The magnitude of imidazole rescue was greatest for the C76u mutant (Fig. 3A and Table 1); therefore, we focused on the mechanism of rescue of this ribozyme. The cleavage rate constant for the C76u ribozyme was linearly dependent on imidazole concentration (25 to 200 mM), and the slope of the line increased with increasing pH (Fig. 3B). Extrapolation to zero imidazole gave an imidazole-independent rate constant of 2.1 × 10−3hour−1 at pH 7.4. At higher imidazole concentrations, the increase in the rate constant showed only slight curvature (k obs = 0.71 hour−1 at 500 mM imidazole, pH 8.3); however, degradation of RNA became more pronounced at these higher concentrations. If there is a saturable imidazole binding site, the equilibrium dissociation constant (K d) is estimated to be >1.2 M. The pH dependence of the apparent second-order rate constant indicated an apparent pK a of 7.0 ± 0.1 (Fig. 3C).

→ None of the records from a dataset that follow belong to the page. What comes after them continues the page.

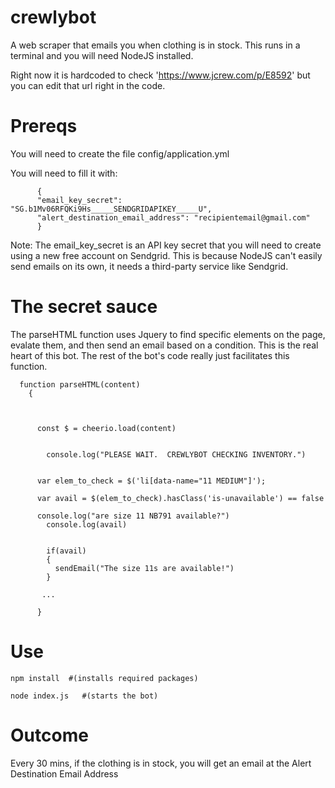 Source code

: # crewlybot
A web scraper that emails you when clothing is in stock.  This runs in a terminal and you will need NodeJS installed.

Right now it is hardcoded to check 'https://www.jcrew.com/p/E8592' but you can edit that url right in the code.  

# Prereqs 

  You will need to create the file config/application.yml 
  
  You will need to fill it with:
  

          {
          "email_key_secret": "SG.b1Mv06RFQKi9Hs_____SENDGRIDAPIKEY_____U",
          "alert_destination_email_address": "recipientemail@gmail.com"
          }
          
          
   Note: The email_key_secret is an API key secret that you will need to create using a new free account on Sendgrid.  This is because NodeJS can't easily send emails on its own, it needs a third-party service like Sendgrid.  
          
          
 #  The secret sauce 
  
  The parseHTML function uses Jquery to find specific elements on the page, evalate them, and then send an email based on a condition.  This is the real heart of this bot.  The rest of the bot's code really just facilitates this function.  

      function parseHTML(content)
        {



          const $ = cheerio.load(content)


            console.log("PLEASE WAIT.  CREWLYBOT CHECKING INVENTORY.")


          var elem_to_check = $('li[data-name="11 MEDIUM"]');

          var avail = $(elem_to_check).hasClass('is-unavailable') == false

          console.log("are size 11 NB791 available?")
            console.log(avail)


            if(avail)
            {
              sendEmail("The size 11s are available!")
            }

           ...

          }

# Use

    npm install  #(installs required packages) 

    node index.js   #(starts the bot)
    
    
    
# Outcome

Every 30 mins, if the clothing is in stock, you will get an email at the Alert Destination Email Address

The concentration and pH dependence data for the C76u mutant suggest that imidazole base is the active species, and, although other mechanisms dependent on the concentration of imidazole base are plausible (see below), these data are consistent with imidazole-enhanced cleavage by a general base mechanism.

Figure 3

(A) Kinetics of cleavage of C76u (circles) and C76g (triangles) with (closed symbols) and without (open symbols) imidazole. RNA was preincubated, as described in Fig. 2, in either 200 mM imidazole (pH 7.4) or 40 mM tris-HCl (pH 7.5). MgCl2 was added to start the reactions, and aliquots were quenched and fractionated on polyacrylamide gels. Results were quantified by PhosphorImager analysis, and the fraction cleaved was calculated from the amount of radioactivity in the precursor and 3′ product after correcting for the label in the 5′ product. Rate constants are reported in Table 1. (B) Concentration and pH dependence of the cleavage rate constant for C76u in imidazole. Pseudo-first-order rate constants in increasing imidazole concentrations (25 to 200 mM) at the pH indicated were obtained as described above. In the pH range 6.0 to 8.3, the fraction of unprotonated imidazole ranges from 10% to 95% (assuming a pK a of 6.95). k obs was linearly dependent (R values ≥ 0.95) on imidazole concentration in this range with apparent second-order rate constants (M−1 hour−1) of 7.8 × 10−2(pH 6.0), 4.7 × 10−1 (pH 6.6), 9.9 × 10−1 (pH 7.0), 1.4 (pH 7.4), and 1.8 (pH 8.3). (C) The pH dependence of C76u cleavage rate constants in imidazole. The apparent second-order rate constant for cleavage in imidazole is plotted as a function of pH. Fitting the data to the expression k app =k max/(1 + 10p K a −pH) gives an apparent pK a of 7.0 ± 0.1 (arrow). (D) Comparison of pH dependence of wild-type (PEX1) and the C76a ribozymes. Conditions for cleavage reactions were the same as for Fig. 2 except for the buffer system, which was 25 mM acetic acid, 25 mM MES, 50 mM tris (pH 4.0 to pH 8.0) or 50 mM MES, 25 mM tris, 25 mM 2-amino-2-methyl-1-propanol (pH 7.0 to 9.0) (24) instead of 40 mM tris-HCl. The triple buffer systems were titrated with HCl or NaOH, and the ionic strength was maintained within 10% of 0.5. The observed rate constants (min−1) are plotted as a function of pH. Apparent pK a values (arrows) for the two ribozymes were obtained by fitting the data to k obs =k max/(1 + 10p K a −pH). Data analysis and graph preparation were done with KaleidaGraph (Synergy Software, Reading, PA).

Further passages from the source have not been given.